Pull every line holding the word "compiler" from the data below and copy it.

• Material supplied:

▼

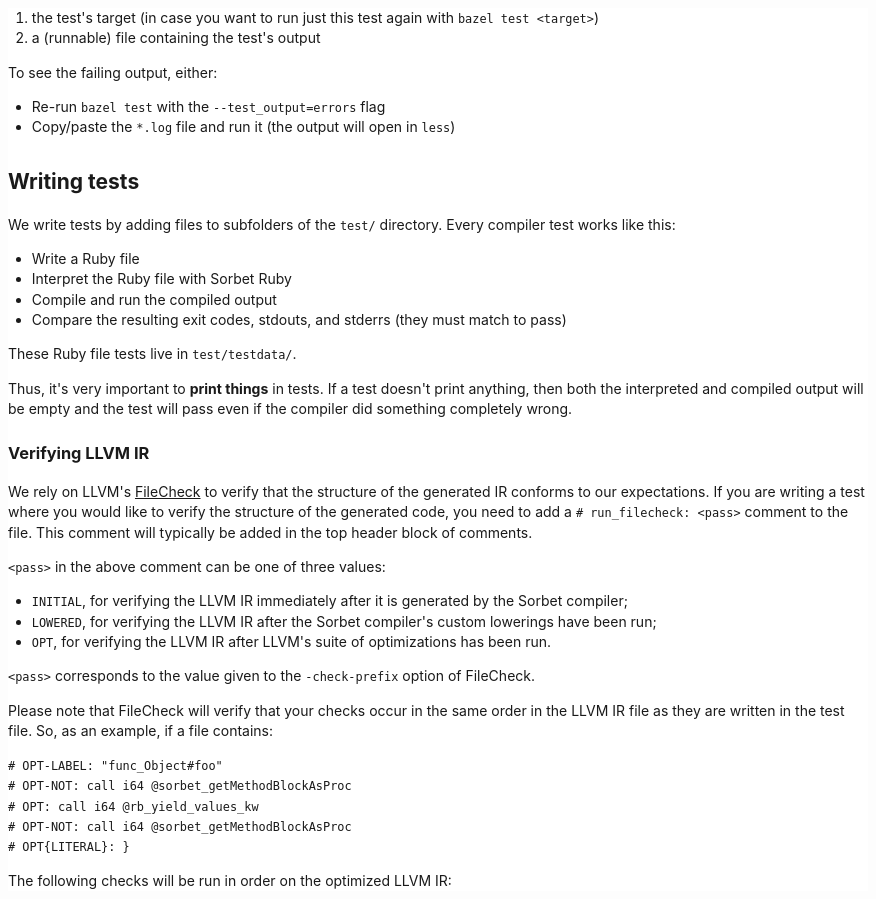 1.  the test's target (in case you want to run just this test again with `bazel
    test <target>`)
2.  a (runnable) file containing the test's output

To see the failing output, either:

- Re-run `bazel test` with the `--test_output=errors` flag
- Copy/paste the `*.log` file and run it (the output will open in `less`)


## Writing tests

We write tests by adding files to subfolders of the `test/` directory.
Every compiler test works like this:

- Write a Ruby file
- Interpret the Ruby file with Sorbet Ruby
- Compile and run the compiled output
- Compare the resulting exit codes, stdouts, and stderrs (they must match to
  pass)

These Ruby file tests live in `test/testdata/`.

Thus, it's very important to **print things** in tests. If a test doesn't print
anything, then both the interpreted and compiled output will be empty and the
test will pass even if the compiler did something completely wrong.

### Verifying LLVM IR

We rely on LLVM's
[FileCheck](https://llvm.org/docs/CommandGuide/FileCheck.html) to verify
that the structure of the generated IR conforms to our expectations.  If you
are writing a test where you would like to verify the structure of the
generated code, you need to add a `# run_filecheck: <pass>` comment to the
file.  This comment will typically be added in the top header block of comments.

`<pass>` in the above comment can be one of three values:

- `INITIAL`, for verifying the LLVM IR immediately after it is generated by the Sorbet compiler;
- `LOWERED`, for verifying the LLVM IR after the Sorbet compiler's custom lowerings have been run;
- `OPT`, for verifying the LLVM IR after LLVM's suite of optimizations has been run.

`<pass>` corresponds to the value given to the `-check-prefix` option of FileCheck.

Please note that FileCheck will verify that your checks occur in the same
order in the LLVM IR file as they are written in the test file.  So, as an example,
if a file contains:

```
# OPT-LABEL: "func_Object#foo"
# OPT-NOT: call i64 @sorbet_getMethodBlockAsProc
# OPT: call i64 @rb_yield_values_kw
# OPT-NOT: call i64 @sorbet_getMethodBlockAsProc
# OPT{LITERAL}: }
```

The following checks will be run in order on the optimized LLVM IR:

▲

• Written answer:
Every compiler test works like this:
test will pass even if the compiler did something completely wrong.
- `INITIAL`, for verifying the LLVM IR immediately after it is generated by the Sorbet compiler;
- `LOWERED`, for verifying the LLVM IR after the Sorbet compiler's custom lowerings have been run;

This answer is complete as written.